Characterizing nucleosome dynamics from genomic and epigenetic information using rule induction learning.

机构信息

School of Knowledge Science, Japan Advanced Institute of Science and Technology, 1-1 Asahidai, Nomi, Ishikawa 923-1292, Japan.

出版信息

BMC Genomics. 2009 Dec 3;10 Suppl 3(Suppl 3):S27. doi: 10.1186/1471-2164-10-S3-S27.
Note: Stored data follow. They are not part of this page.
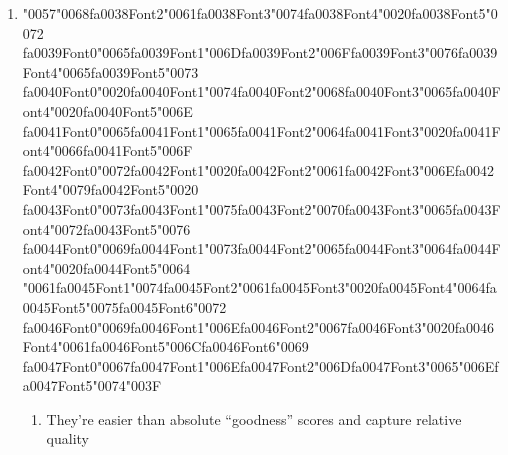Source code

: \documentclass[12pt]{article}
\begin{document}
\begin{enumerate}[label=Q\arabic*.]
\item {\char"0057}{\char"0068}{\csname fa0038Font2\endcsname\char"0061}{\csname fa0038Font3\endcsname\char"0074}{\csname fa0038Font4\endcsname\char"0020}{\csname fa0038Font5\endcsname\char"0072} {\csname fa0039Font0\endcsname\char"0065}{\csname fa0039Font1\endcsname\char"006D}{\csname fa0039Font2\endcsname\char"006F}{\csname fa0039Font3\endcsname\char"0076}{\csname fa0039Font4\endcsname\char"0065}{\csname fa0039Font5\endcsname\char"0073} {\csname fa0040Font0\endcsname\char"0020}{\csname fa0040Font1\endcsname\char"0074}{\csname fa0040Font2\endcsname\char"0068}{\csname fa0040Font3\endcsname\char"0065}{\csname fa0040Font4\endcsname\char"0020}{\csname fa0040Font5\endcsname\char"006E} {\csname fa0041Font0\endcsname\char"0065}{\csname fa0041Font1\endcsname\char"0065}{\csname fa0041Font2\endcsname\char"0064}{\csname fa0041Font3\endcsname\char"0020}{\csname fa0041Font4\endcsname\char"0066}{\csname fa0041Font5\endcsname\char"006F} {\csname fa0042Font0\endcsname\char"0072}{\csname fa0042Font1\endcsname\char"0020}{\csname fa0042Font2\endcsname\char"0061}{\csname fa0042Font3\endcsname\char"006E}{\csname fa0042Font4\endcsname\char"0079}{\csname fa0042Font5\endcsname\char"0020} {\csname fa0043Font0\endcsname\char"0073}{\csname fa0043Font1\endcsname\char"0075}{\csname fa0043Font2\endcsname\char"0070}{\csname fa0043Font3\endcsname\char"0065}{\csname fa0043Font4\endcsname\char"0072}{\csname fa0043Font5\endcsname\char"0076} {\csname fa0044Font0\endcsname\char"0069}{\csname fa0044Font1\endcsname\char"0073}{\csname fa0044Font2\endcsname\char"0065}{\csname fa0044Font3\endcsname\char"0064}{\csname fa0044Font4\endcsname\char"0020}{\csname fa0044Font5\endcsname\char"0064} {\char"0061}{\csname fa0045Font1\endcsname\char"0074}{\csname fa0045Font2\endcsname\char"0061}{\csname fa0045Font3\endcsname\char"0020}{\csname fa0045Font4\endcsname\char"0064}{\csname fa0045Font5\endcsname\char"0075}{\csname fa0045Font6\endcsname\char"0072} {\csname fa0046Font0\endcsname\char"0069}{\csname fa0046Font1\endcsname\char"006E}{\csname fa0046Font2\endcsname\char"0067}{\csname fa0046Font3\endcsname\char"0020}{\csname fa0046Font4\endcsname\char"0061}{\csname fa0046Font5\endcsname\char"006C}{\csname fa0046Font6\endcsname\char"0069} {\csname fa0047Font0\endcsname\char"0067}{\csname fa0047Font1\endcsname\char"006E}{\csname fa0047Font2\endcsname\char"006D}{\csname fa0047Font3\endcsname\char"0065}{\char"006E}{\csname fa0047Font5\endcsname\char"0074}{\char"003F}
\begin{enumerate}[label=(\Alph*)]
    \item They're easier than absolute ``goodness'' scores and capture relative quality

\end{enumerate}
\end{enumerate}
\end{document}
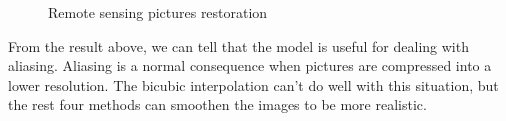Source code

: \documentclass{article}
\begin{document}
\begin{figure}[H]
      \caption{Remote sensing pictures restoration}
  \end{figure}
  From the result above, we can tell that the model is useful for dealing with aliasing.
  Aliasing is a normal consequence when pictures are compressed into a lower resolution.
  The bicubic interpolation can't do well with this situation, 
  but the rest four methods can smoothen the images to be more realistic.
  
\end{document}
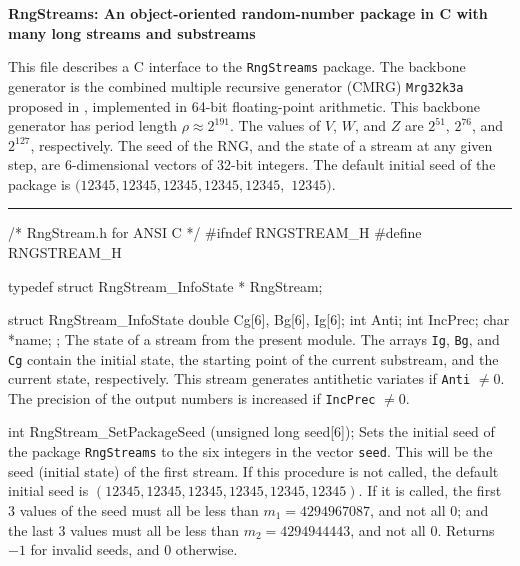 \documentclass[12pt]{article}
\begin{document}
\begin{center}
{\large\bf RngStreams: An object-oriented random-number package in C
 with many long streams and substreams}
\end{center}


\bigskip


This file describes a C interface to the {\tt RngStreams} package.
The backbone generator is the combined multiple recursive 
generator (CMRG) {\tt Mrg32k3a} proposed in \cite{rLEC99b},
implemented in 64-bit floating-point arithmetic.
This backbone generator has period length $\rho\approx 2^{191}$.
The values of $V$, $W$, and $Z$ are $2^{51}$, $2^{76}$, and $2^{127}$,
respectively. %
The seed of the RNG, and the state of a stream at any given step,
are 6-dimensional vectors of 32-bit integers.
The default initial seed of the package is 
$(12345, 12345, 12345, 12345, 12345,$  $12345)$.




\bigskip\hrule

\code\hide
/* RngStream.h for ANSI C */
#ifndef RNGSTREAM_H
#define RNGSTREAM_H
\endhide


typedef struct RngStream_InfoState * RngStream;

struct RngStream_InfoState {
   double Cg[6], Bg[6], Ig[6];
   int Anti;
   int IncPrec;
   char *name;
};
\endcode
 \tab
   The state of a stream from the present module.
   The arrays {\tt Ig}, {\tt Bg}, and {\tt Cg} contain the initial state, 
   the starting point of the current substream,
   and the current state, respectively.
   This stream generates antithetic variates if {\tt Anti} $\neq 0$.
   The precision of the output numbers is increased if {\tt IncPrec} $\neq 0$.
 \endtab
\code

int RngStream_SetPackageSeed (unsigned long seed[6]);
\endcode
  \tab  Sets the initial seed of the package {\tt RngStreams} to the 
   six integers in the vector {\tt seed}.
   This will be the seed (initial state) of the first stream.
   If this procedure is not called, the default initial seed
   is $(12345, 12345, 12345, 12345, 12345, 12345)$.
   If it is called, the first 3 values of the seed must all be
   less than $m_1 = 4294967087$, and not all 0;
   and the last 3 values 
   must all be less than $m_2 = 4294944443$, and not all 0.
   Returns $-1$ for invalid seeds, and 0 otherwise.
 \endtab
\code
\end{document}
DOI:10.1186/1471-2164-10-S3-S27
PMID:19958491
原文链接:https://pmc.ncbi.nlm.nih.gov/articles/PMC2788380/
Abstract

BACKGROUND

Eukaryotic genomes are packaged into chromatin, a compact structure containing fundamental repeating units, the nucleosomes. The mobility of nucleosomes plays important roles in many DNA-related processes by regulating the accessibility of regulatory elements to biological machineries. Although it has been known that various factors, such as DNA sequences, histone modifications, and chromatin remodelling complexes, could affect nucleosome stability, the mechanisms of how they regulate this stability are still unclear.

RESULTS

In this paper, we propose a novel computational method based on rule induction learning to characterize nucleosome dynamics using both genomic and histone modification information. When applied on S. cerevisiae data, our method produced totally 98 rules characterizing nucleosome dynamics on chromosome III and promoter regions. Analyzing these rules we discovered that, some DNA motifs and post-translational modifications of histone proteins play significant roles in regulating nucleosome stability. Notably, these DNA motifs are strong determinants for nucleosome forming and inhibiting potential; and these histone modifications have strong relation with transcriptional activities, i.e. activation and repression. We also found some new patterns which may reflect the cooperation between these two factors in regulating the stability of nucleosomes.

CONCLUSION

DNA motifs and histone modifications can individually and, in some cases, cooperatively regulate nucleosome stability. This suggests additional insights into mechanisms by which cells control important biological processes, such as transcription, replication, and DNA repair.

摘要

背景

真核生物基因组被包装成染色质,这是一种包含基本重复单元核小体的紧凑结构。核小体的流动性通过调节调控元件对生物机制的可及性,在许多与 DNA 相关的过程中发挥着重要作用。尽管已经知道,包括 DNA 序列、组蛋白修饰和染色质重塑复合物在内的各种因素可能会影响核小体的稳定性,但它们调节这种稳定性的机制仍不清楚。

结果

在本文中,我们提出了一种基于规则归纳学习的新计算方法,利用基因组和组蛋白修饰信息来描述核小体的动力学。当应用于酿酒酵母的数据时,我们的方法总共产生了 98 条描述染色体 III 和启动子区域核小体动力学的规则。分析这些规则,我们发现,一些 DNA 基序和组蛋白翻译后的修饰在调节核小体稳定性方面起着重要作用。值得注意的是,这些 DNA 基序是核小体形成和抑制潜能的强决定因素;这些组蛋白修饰与转录活性,即激活和抑制有很强的关系。我们还发现了一些新的模式,它们可能反映了这两个因素在调节核小体稳定性方面的合作。

结论

DNA 基序和组蛋白修饰可以单独地,在某些情况下,协同地调节核小体的稳定性。这为细胞控制转录、复制和 DNA 修复等重要生物学过程的机制提供了更多的见解。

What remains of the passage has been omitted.